Desde então, não descansou mais elaborando propostas de acessibilidade e contra o preconceito. Entre outros tantos projetos, criou o cartão DEFIS para pessoas deficientes ou com mobilidade reduzida; tenta fazer com que empreendimentos melhorem seus acessos e cobra para que as praças organizem brinquedos para crianças com deficiência. 
Seu nome ganhou amplitude nacional após o apoio de Marina Silva. Além dela, tem a amizade da senadora Heloísa Helena. “Nossa guerreira Meirinha. É um orgulho tê-la em nossa jornada.
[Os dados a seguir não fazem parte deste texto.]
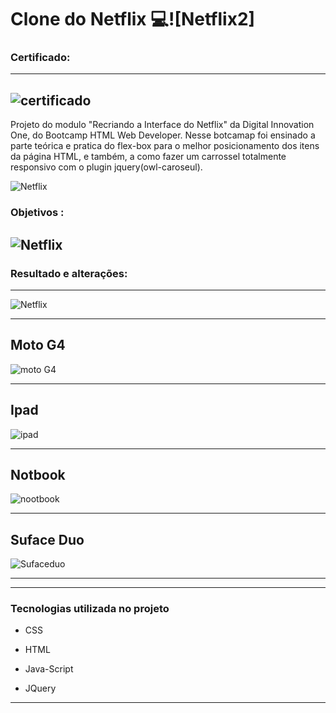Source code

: # Clone do Netflix :computer:![Netflix2]

### Certificado:
--------------------
![certificado](https://user-images.githubusercontent.com/80427325/111588223-026bc100-87a2-11eb-8fe0-6dd6284ac76d.PNG)
--------------------------------------

Projeto do modulo "Recriando a Interface do Netflix" da Digital Innovation One, do Bootcamp HTML Web Developer. Nesse botcamap foi ensinado a  parte teórica e pratica do flex-box para o melhor posicionamento dos itens da página HTML, e também, a como fazer um carrossel totalmente responsivo com o plugin jquery(owl-caroseul).

![Netflix](https://user-images.githubusercontent.com/80427325/111587545-1f53c480-87a1-11eb-906a-fffba11de7e0.PNG)


### Objetivos :
![Netflix](https://user-images.githubusercontent.com/80427325/111586486-aacc5600-879f-11eb-9057-2c53564fc7a1.PNG)
------------------------------------------------------------------------------------------
### Resultado e alterações:
------------------------------------------------------------------------------------------

![Netflix](https://user-images.githubusercontent.com/80427325/111587567-27136900-87a1-11eb-9816-6651e6fbe017.PNG)

-----------------------------------------------------------------------------------------
**Moto G4**
---------------------------------------------------------------------------------------
![moto G4](https://user-images.githubusercontent.com/80427325/111587104-8329bd80-87a0-11eb-8e54-d0db7a7e9a42.PNG)

---------------------------------------------------------------------------------------
**Ipad**
---------------------------------------------------------------------------------------

![ipad](https://user-images.githubusercontent.com/80427325/111587155-9472ca00-87a0-11eb-9068-2a2a1af26385.PNG)

---------------------------------------------------------------------------------------
**Notbook**
---------------------------------------------------------------------------------------

![nootbook](https://user-images.githubusercontent.com/80427325/111587207-a5234000-87a0-11eb-88fb-1cf1141400a4.PNG)

-----------------------------------------------------------------------------------------
**Suface Duo**
-----------------------------------------------------------------------------------------
![Sufaceduo](https://user-images.githubusercontent.com/80427325/111587275-bd935a80-87a0-11eb-94f7-a4239c9f7cf7.PNG)

-----------------------------------------------------------------------------------






-----------------------------------------------------------------------------------------

### Tecnologias utilizada no projeto

- CSS

- HTML

- Java-Script

- JQuery

------------------------------------------------------------------------------------------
Fundamos a Rede juntas, participamos de várias atividades e lutas. Estamos irmanadas na superação de tudo que impeça que todas e todas as pessoas possam viver a vida com dignidade e plenitude”, disse a senadora. 
Com tanto apoio, nas eleições do ano passado, Meirinha tentou alcançar uma vaga para deputada federal. Esse objetivo, porém, ficou para depois. Como se pode ver, nenhum sonho é alto demais para Meirinha.
‘Fui tratada com total igualdade’
Uma criança com nanismo que convive com outras crianças vai se percebendo aos poucos. A depender de como as pessoas e os familiares lidam com a situação, isso pode ser devastador. Mas, no caso de Meirinha, os primeiros anos de vida foram como os de qualquer criança saudável. 
“Fui criada como uma criança normal, subi em árvore e andei de bicicleta. Fui tratada com total igualdade, da mesma forma que meu irmão e meus primos. Isso me tornou uma mulher segura que sou”.
Além de tudo, Meirinha sempre enxergou na sua condição uma forma de incentivo. “Quando comecei a perceber minha estatura diferenciada, quis mostrar meu potencial. Tudo que as pessoas diziam: ‘Meirinha não pode porque ela é pequena’, eu insistia em fazer. Eu gosto de desafio!”.
Às vezes, quando sofria algum preconceito ou dificuldade, dava lição nos próprios familiares. “Passamos por muitas barras nessa vida, mas ela sempre foi fonte de empenho para motivar todos. Muitas vezes eu e minha mãe sentíamos a dor mais do que ela. Ela mesma falava para a gente deixar quieto”, lembra o irmão, Augusto Jorge, que todos os dias a levava de bicicleta para a escola.
A amiga de infância Poliana Dourado, 35 anos, lembra dos tempos de cursinho pré-vestibular. Meirinha contava com um colega forte que a carregava degraus acima até a sala. Quando ele faltava, era um problema. 
“Tínhamos um colega que a admirava muito e todos os dias subia com ela nos braços. Quando ele faltava, ela subia de dois em dois degraus e parávamos para ela descansar”. 
A adolescência, segundo a própria Meirinha, foi “meio complexa”. “Comecei a perceber que não tinha o lado físico atraente para conquistar. Aí investi na conquista intelectual, amigável. 

“Quando comecei a ir para as festinhas, as baladas, senti que as pessoas queriam, sim, estar comigo. Principalmente porque elas eram contagiadas por minha alegria. Minha alegria impediu que eu tivesse traumas e bloqueios”.